A Scattering Transform for Noncommutative Instantons
Spencer Tamagni
TL;DR
The work constructs a rigorous bridge between monopole scattering and noncommutative instantons, embedding both in a unified framework tied to infinite Grassmannians and affine Yangians. It introduces instanton scattering matrices $\mathbb{S}(u)$ as semiclassical $R$-matrices whose matrix elements are global functions on instanton moduli, obtained from Ext^1 data and Plücker coordinates, and links them to KP tau-functions.
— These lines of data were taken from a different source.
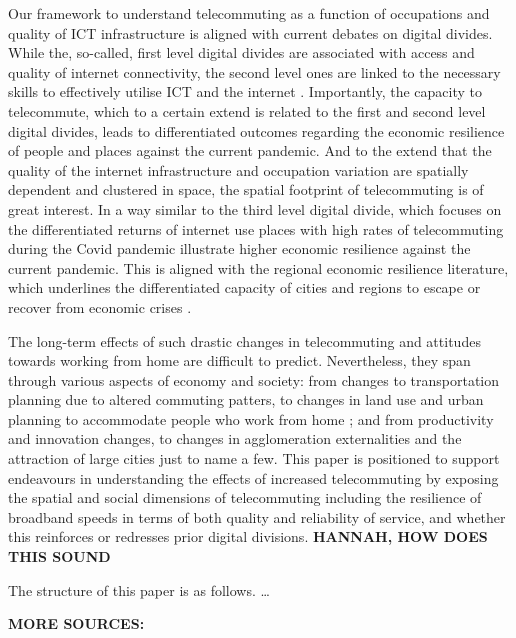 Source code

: \documentclass[]{interact}
\theoremstyle{plain}%
\theoremstyle{definition}
\theoremstyle{remark}
\begin{document}
Our framework to understand telecommuting as a function of occupations
and quality of ICT infrastructure is aligned with current debates on
digital divides. While the, so-called, first level digital divides are
associated with access and quality of internet connectivity, the second
level ones are linked to the necessary skills to effectively utilise ICT
and the internet \citep{blank2014dimensions, van2011internet}.
Importantly, the capacity to telecommute, which to a certain extend is
related to the first and second level digital divides, leads to
differentiated outcomes regarding the economic resilience of people and
places against the current pandemic. And to the extend that the quality
of the internet infrastructure and occupation variation are spatially
dependent and clustered in space, the spatial footprint of telecommuting
is of great interest. In a way similar to the third level digital
divide, which focuses on the differentiated returns of internet use
\citep{stern2009levels, van2014digital, van2015third} places with high
rates of telecommuting during the Covid pandemic illustrate higher
economic resilience against the current pandemic. This is aligned with
the regional economic resilience literature, which underlines the
differentiated capacity of cities and regions to escape or recover from
economic crises \citep{martin2012regional, kitsos2018economic}.

The long-term effects of such drastic changes in telecommuting and
attitudes towards working from home are difficult to predict.
Nevertheless, they span through various aspects of economy and society:
from changes to transportation planning due to altered commuting
patters, to changes in land use and urban planning to accommodate people
who work from home \citep{BUDNITZ2020102713}; and from productivity and
innovation changes, to changes in agglomeration externalities and the
attraction of large cities \citep{econobs} just to name a few. This
paper is positioned to support endeavours in understanding the effects
of increased telecommuting by exposing the spatial and social dimensions
of telecommuting including the resilience of broadband speeds in terms
of both quality and reliability of service, and whether this reinforces
or redresses prior digital divisions. \textbf{HANNAH, HOW DOES THIS
SOUND}

The structure of this paper is as follows. \ldots{}

\textbf{MORE SOURCES:}
\end{document}
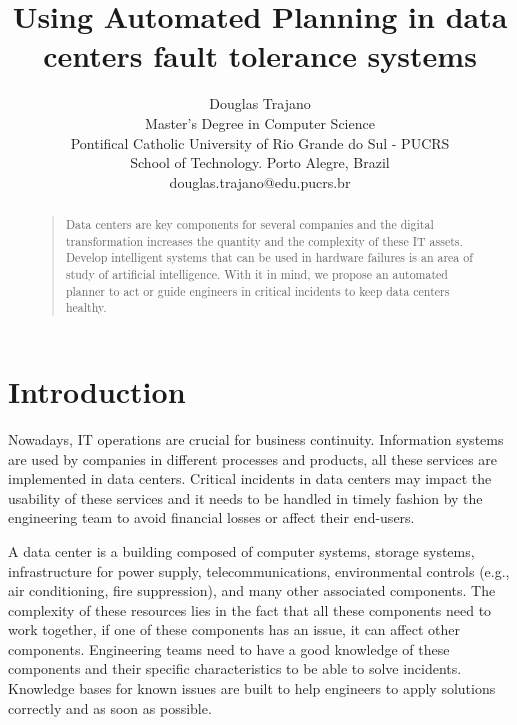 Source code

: \documentclass[letterpaper]{article}
\begin{document}
%
\title{Using Automated Planning in data centers fault tolerance systems}
\author{Douglas Trajano\\
Master's Degree in Computer Science\\
Pontifical Catholic University of Rio Grande do Sul - PUCRS\\
School of Technology. Porto Alegre, Brazil\\
douglas.trajano@edu.pucrs.br
}
\maketitle
\begin{abstract}
\begin{quote}
Data centers are key components for several companies and the digital transformation increases the quantity and the complexity of these IT assets. Develop intelligent systems that can be used in hardware failures is an area of study of artificial intelligence. With it in mind, we propose an automated planner to act or guide engineers in critical incidents to keep data centers healthy.
\end{quote}
\end{abstract}

\section{Introduction}

Nowadays, IT operations are crucial for business continuity. Information systems are used by companies in different processes and products, all these services are implemented in data centers. Critical incidents in data centers may impact the usability of these services and it needs to be handled in timely fashion by the engineering team to avoid financial losses or affect their end-users.

A data center is a building composed of computer systems, storage systems, infrastructure for power supply, telecommunications, environmental controls (e.g., air conditioning, fire suppression), and many other associated components. The complexity of these resources lies in the fact that all these components need to work together, if one of these components has an issue, it can affect other components. Engineering teams need to have a good knowledge of these components and their specific characteristics to be able to solve incidents. Knowledge bases for known issues are built to help engineers to apply solutions correctly and as soon as possible.
\end{document}
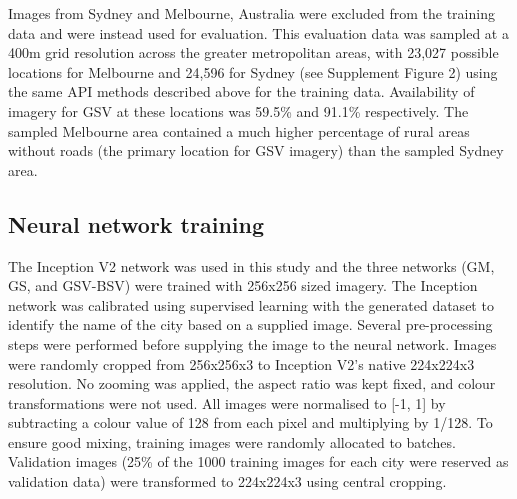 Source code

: \documentclass[Crown,sageh,times]{sagej}
\begin{document}





Images from Sydney and Melbourne, Australia were excluded from the training data and were instead used for evaluation. This evaluation data was sampled at a 400m grid resolution across the greater metropolitan areas, with 23,027 possible locations for Melbourne and 24,596 for Sydney (see Supplement Figure 2) using the same API methods described above for the training data. Availability of imagery for GSV at these locations was 59.5\% and 91.1\% respectively. The sampled Melbourne area contained a much higher percentage of rural areas without roads (the primary location for GSV imagery) than the sampled Sydney area.





\subsection{Neural network training}\label{sec:methods4}    

The Inception V2 network was used in this study and the three networks (GM, GS, and GSV-BSV) were trained with 256x256 sized imagery. The Inception network was calibrated using supervised learning with the generated dataset to identify the name of the city based on a supplied image. Several pre-processing steps were performed before supplying the image to the neural network. Images were randomly cropped from 256x256x3 to Inception V2's native 224x224x3 resolution. No zooming was applied, the aspect ratio was kept fixed, and colour transformations were not used. All images were normalised to [-1, 1] by subtracting a colour value of 128 from each pixel and multiplying by 1/128. To ensure good mixing, training images were randomly allocated to batches. Validation images (25\% of the 1000 training images for each city were reserved as validation data) were transformed to 224x224x3 using central cropping.
\end{document}
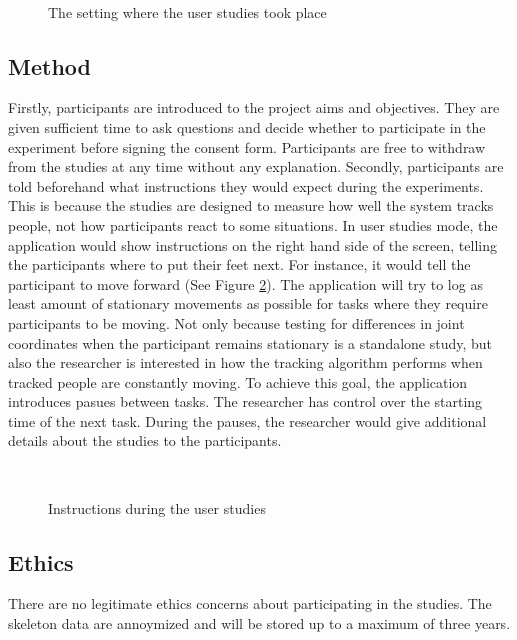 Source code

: \documentclass{sigchi}
\begin{document}
\begin{figure}[!h]
  \centering
  
  \caption{The setting where the user studies took place}~\label{fig:studies_setting}
\end{figure}

\subsection{Method}

Firstly, participants are introduced to the project aims and objectives. They are given sufficient time to ask questions and decide whether to participate in the experiment before signing the consent form. Participants are free to withdraw from the studies at any time without any explanation. Secondly, participants are told beforehand what instructions they would expect during the experiments. This is because the studies are designed to measure how well the system tracks people, not how participants react to some situations. In user studies mode, the application would show instructions on the right hand side of the screen, telling the participants where to put their feet next. For instance, it would tell the participant to move forward (See Figure \ref{fig:studies_instruction}). The application will try to log as least amount of stationary movements as possible for tasks where they require participants to be moving. Not only because testing for differences in joint coordinates when the participant remains stationary is a standalone study, but also the researcher is interested in how the tracking algorithm performs when tracked people are constantly moving. To achieve this goal, the application introduces pasues between tasks. The researcher has control over the starting time of the next task. During the pauses, the researcher would give additional details about the studies to the participants.

\begin{figure}[!h]
  \centering
  
  \caption{Instructions during the user studies}~\label{fig:studies_instruction}
\end{figure}

\subsection{Ethics}

There are no legitimate ethics concerns about participating in the studies. The skeleton data are annoymized and will be stored up to a maximum of three years.
\end{document}
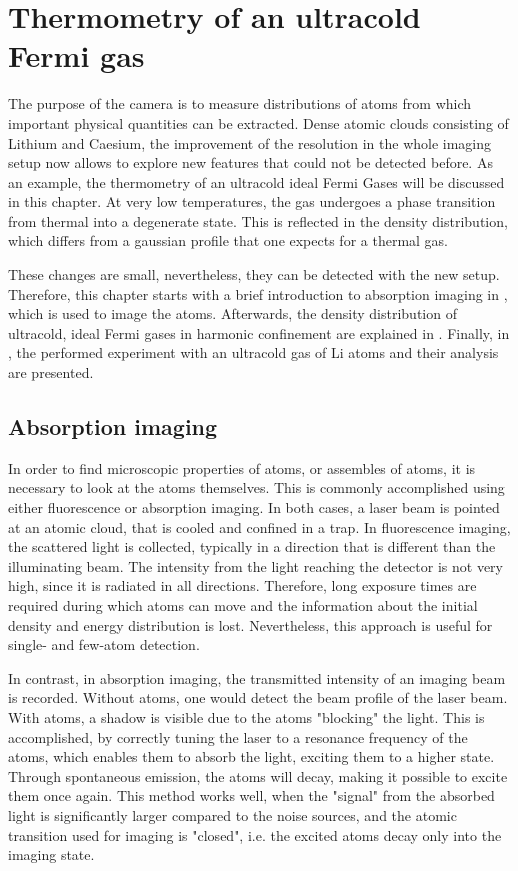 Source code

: \chapter{Thermometry of an ultracold Fermi gas}
\label{ch:idealfermigas}
The purpose of the camera is to measure distributions of atoms from which important physical quantities can be extracted. Dense atomic clouds consisting of Lithium and Caesium, the improvement of the resolution in the whole imaging setup now allows to explore new features that could not be detected before. As an example, the thermometry of an ultracold ideal Fermi Gases will be discussed in this chapter. At very low temperatures, the gas undergoes a phase transition from thermal into a degenerate state. This is reflected in the density distribution, which differs from a gaussian profile that one expects for a thermal gas.

These changes are small, nevertheless, they can be detected with the new setup. Therefore, this chapter starts with a brief introduction to absorption imaging in , which is used to image the atoms. Afterwards, the density distribution of ultracold, ideal Fermi gases in harmonic confinement are explained in .
Finally, in , the performed experiment with an ultracold gas of Li atoms and their analysis are presented.

\section{Absorption imaging}
\label{sec:absim}
In order to find microscopic properties of atoms, or assembles of atoms, it is necessary to look at the atoms themselves. This is commonly accomplished using either fluorescence or absorption imaging\cite{Murmann2011}. In both cases, a laser beam is pointed at an atomic cloud, that is cooled and confined in a trap. In fluorescence imaging, the scattered light is collected, typically in a direction that is different than the illuminating beam.
The intensity from the light reaching the detector is not very high, since it is radiated in all directions. Therefore, long exposure times are required during which atoms can move and the information about the initial density and energy distribution is lost. Nevertheless, this approach is useful for single- and few-atom detection.

In contrast, in absorption imaging\cite{helmrich2013}, the transmitted intensity of an imaging beam is recorded. Without atoms, one would detect the beam profile of the laser beam. With atoms, a shadow is visible due to the atoms "blocking" the light. This is accomplished, by correctly tuning the laser to a resonance frequency of the atoms, which enables them to absorb the light, exciting them to a higher state. Through spontaneous emission, the atoms will decay, making it possible to excite them once again. This method works well, when the "signal" from the absorbed light is significantly larger compared to the noise sources, and the atomic transition used for imaging is "closed", i.e. the excited atoms decay only into the imaging state.

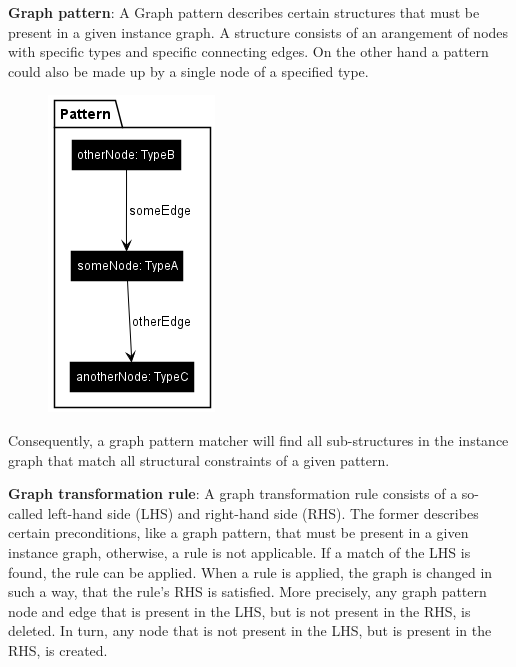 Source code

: \textbf{Graph pattern}:\newline
A Graph pattern describes certain structures that must be present in a given instance graph. A structure consists of an arangement of nodes with specific types and specific connecting edges. On the other hand a pattern could also be made up by a single node of a specified type.\newline
\begin{figure}[h]
    \centering
    \includegraphics[scale=0.7]{pictures/pattern.png}
    \caption{}
    \label{pattern example}
\end{figure}

Consequently, a graph pattern matcher will find all sub-structures in the instance graph that match all structural constraints of a given pattern.\newline
\clearpage

\textbf{Graph transformation rule}:\newline\newline
A graph transformation rule consists of a so-called left-hand side (LHS) and right-hand side (RHS). The former describes certain preconditions, like a graph pattern, that must be present in a given instance graph, otherwise, a rule is not applicable. If a match of the LHS is found, the rule can be applied. When a rule is applied, the graph is changed in such a way, that the rule's RHS is satisfied. More precisely, any graph pattern node and edge that is present in the LHS, but is not present in the RHS, is deleted. In turn, any node that is not present in the LHS, but is present in the RHS, is created.\newline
A top-down string/M-theory perspective clarifies the origin of these matrices as brane intersections and Chern-Simons defect data, while a bottom-up fermionic path-integral approach yields explicit determinant formulas and Miura-factorizations. The paper further argues that monopole data can be recovered from the instanton matrices, offering a new nonperturbative route to the $R$-matrix theory of shifted affine Yangians and a geometric realization of double affine Grassmannian slices. Together, these results provide new tools and conjectures for noncommutative gauge theories, integrable systems, and geometric representation theory, with broad implications for the interplay between physics and advanced algebraic structures.
Abstract
We give a detailed and mathematically rigorous analysis of the path integrals of chiral fermions supported on holomorphic curves on $T^* \mathbb{C}$ in a general noncommutative instanton background. It is shown that such path integrals can be interpreted as computing instanton analogs of matrix coefficients of monopole scattering matrices. Generalizing the known relation between monopole scattering matrices and $R$-matrices of (shifted) Yangians $\mathsf{Y}(\mathfrak{gl}_r)$, our formalism gives rise to a novel geometric method to calculate $R$-matrices of (shifted) affine Yangians $\mathsf{Y}(\widehat{\mathfrak{gl}}_r)$. This may also be viewed as an explicit description of double affine Grassmannian slices by $\infty \times \infty$ matrices, compatible with factorization. Our approach unifies a number of earlier results in the literature, and also leads to interesting new results and conjectures.